Items listed in a dataset:
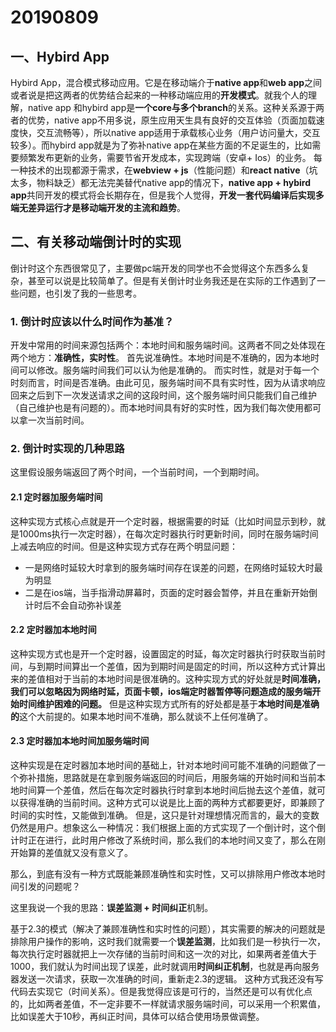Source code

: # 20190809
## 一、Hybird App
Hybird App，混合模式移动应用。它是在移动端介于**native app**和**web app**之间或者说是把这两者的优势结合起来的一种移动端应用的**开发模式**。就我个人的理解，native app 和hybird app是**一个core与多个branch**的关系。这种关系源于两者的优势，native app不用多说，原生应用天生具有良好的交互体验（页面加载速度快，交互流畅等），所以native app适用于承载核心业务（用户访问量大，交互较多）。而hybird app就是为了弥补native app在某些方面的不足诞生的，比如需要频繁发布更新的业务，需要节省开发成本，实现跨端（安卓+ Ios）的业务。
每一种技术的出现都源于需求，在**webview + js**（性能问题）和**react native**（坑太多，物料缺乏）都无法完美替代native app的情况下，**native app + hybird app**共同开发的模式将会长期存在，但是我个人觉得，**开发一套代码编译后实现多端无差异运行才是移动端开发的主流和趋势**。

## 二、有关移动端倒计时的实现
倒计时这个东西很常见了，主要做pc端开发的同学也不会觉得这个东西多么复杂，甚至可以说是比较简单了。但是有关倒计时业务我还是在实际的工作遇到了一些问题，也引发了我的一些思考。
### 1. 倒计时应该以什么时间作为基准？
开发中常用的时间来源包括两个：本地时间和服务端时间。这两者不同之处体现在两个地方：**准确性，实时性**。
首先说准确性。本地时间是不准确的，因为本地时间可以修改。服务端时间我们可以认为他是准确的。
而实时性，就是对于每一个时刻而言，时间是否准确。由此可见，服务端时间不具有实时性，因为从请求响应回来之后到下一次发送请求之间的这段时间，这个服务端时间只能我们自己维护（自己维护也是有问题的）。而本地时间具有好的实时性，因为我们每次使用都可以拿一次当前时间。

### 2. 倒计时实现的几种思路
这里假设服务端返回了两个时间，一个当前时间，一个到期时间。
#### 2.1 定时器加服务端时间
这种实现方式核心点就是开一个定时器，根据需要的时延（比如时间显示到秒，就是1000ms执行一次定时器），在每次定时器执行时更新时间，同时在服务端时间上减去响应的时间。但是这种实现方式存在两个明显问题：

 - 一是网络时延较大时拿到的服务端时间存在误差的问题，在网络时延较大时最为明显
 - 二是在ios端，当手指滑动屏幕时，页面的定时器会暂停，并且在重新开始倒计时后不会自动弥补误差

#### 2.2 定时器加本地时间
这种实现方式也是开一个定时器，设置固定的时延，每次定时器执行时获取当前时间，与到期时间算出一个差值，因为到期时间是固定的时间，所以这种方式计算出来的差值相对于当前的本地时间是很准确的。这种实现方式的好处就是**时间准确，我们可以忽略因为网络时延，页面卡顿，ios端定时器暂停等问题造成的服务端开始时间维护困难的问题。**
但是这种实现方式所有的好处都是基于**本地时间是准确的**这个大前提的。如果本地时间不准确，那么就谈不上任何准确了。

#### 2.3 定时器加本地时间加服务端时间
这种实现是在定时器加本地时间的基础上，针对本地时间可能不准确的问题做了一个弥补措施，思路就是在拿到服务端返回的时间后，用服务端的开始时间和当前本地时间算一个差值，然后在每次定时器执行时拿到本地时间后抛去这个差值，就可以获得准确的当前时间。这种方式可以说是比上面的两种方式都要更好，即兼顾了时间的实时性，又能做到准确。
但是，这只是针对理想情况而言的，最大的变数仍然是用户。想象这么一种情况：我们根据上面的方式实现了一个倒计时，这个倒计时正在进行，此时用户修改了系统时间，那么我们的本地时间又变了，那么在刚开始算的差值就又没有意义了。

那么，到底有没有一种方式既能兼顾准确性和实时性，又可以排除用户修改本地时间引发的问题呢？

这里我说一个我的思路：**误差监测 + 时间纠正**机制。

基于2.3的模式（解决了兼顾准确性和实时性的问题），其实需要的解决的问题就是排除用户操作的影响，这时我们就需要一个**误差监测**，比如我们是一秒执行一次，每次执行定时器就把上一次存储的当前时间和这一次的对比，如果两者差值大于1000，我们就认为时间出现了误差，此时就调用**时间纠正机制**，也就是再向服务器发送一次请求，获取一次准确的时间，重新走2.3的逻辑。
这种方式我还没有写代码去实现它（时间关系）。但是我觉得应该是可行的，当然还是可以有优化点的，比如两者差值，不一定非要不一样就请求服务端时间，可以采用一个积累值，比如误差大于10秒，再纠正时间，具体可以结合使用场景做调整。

▸ **Problem to work on**
Please copy the line that holds "#### 2.1 定时器加服务端时间" and each line under it through the last line above, exactly as they stand, adding nothing.

▸ **Your solution**
#### 2.1 定时器加服务端时间
这种实现方式核心点就是开一个定时器，根据需要的时延（比如时间显示到秒，就是1000ms执行一次定时器），在每次定时器执行时更新时间，同时在服务端时间上减去响应的时间。但是这种实现方式存在两个明显问题：

 - 一是网络时延较大时拿到的服务端时间存在误差的问题，在网络时延较大时最为明显
 - 二是在ios端，当手指滑动屏幕时，页面的定时器会暂停，并且在重新开始倒计时后不会自动弥补误差

#### 2.2 定时器加本地时间
这种实现方式也是开一个定时器，设置固定的时延，每次定时器执行时获取当前时间，与到期时间算出一个差值，因为到期时间是固定的时间，所以这种方式计算出来的差值相对于当前的本地时间是很准确的。这种实现方式的好处就是**时间准确，我们可以忽略因为网络时延，页面卡顿，ios端定时器暂停等问题造成的服务端开始时间维护困难的问题。**
但是这种实现方式所有的好处都是基于**本地时间是准确的**这个大前提的。如果本地时间不准确，那么就谈不上任何准确了。

#### 2.3 定时器加本地时间加服务端时间
这种实现是在定时器加本地时间的基础上，针对本地时间可能不准确的问题做了一个弥补措施，思路就是在拿到服务端返回的时间后，用服务端的开始时间和当前本地时间算一个差值，然后在每次定时器执行时拿到本地时间后抛去这个差值，就可以获得准确的当前时间。这种方式可以说是比上面的两种方式都要更好，即兼顾了时间的实时性，又能做到准确。
但是，这只是针对理想情况而言的，最大的变数仍然是用户。想象这么一种情况：我们根据上面的方式实现了一个倒计时，这个倒计时正在进行，此时用户修改了系统时间，那么我们的本地时间又变了，那么在刚开始算的差值就又没有意义了。

那么，到底有没有一种方式既能兼顾准确性和实时性，又可以排除用户修改本地时间引发的问题呢？

这里我说一个我的思路：**误差监测 + 时间纠正**机制。

基于2.3的模式（解决了兼顾准确性和实时性的问题），其实需要的解决的问题就是排除用户操作的影响，这时我们就需要一个**误差监测**，比如我们是一秒执行一次，每次执行定时器就把上一次存储的当前时间和这一次的对比，如果两者差值大于1000，我们就认为时间出现了误差，此时就调用**时间纠正机制**，也就是再向服务器发送一次请求，获取一次准确的时间，重新走2.3的逻辑。
这种方式我还没有写代码去实现它（时间关系）。但是我觉得应该是可行的，当然还是可以有优化点的，比如两者差值，不一定非要不一样就请求服务端时间，可以采用一个积累值，比如误差大于10秒，再纠正时间，具体可以结合使用场景做调整。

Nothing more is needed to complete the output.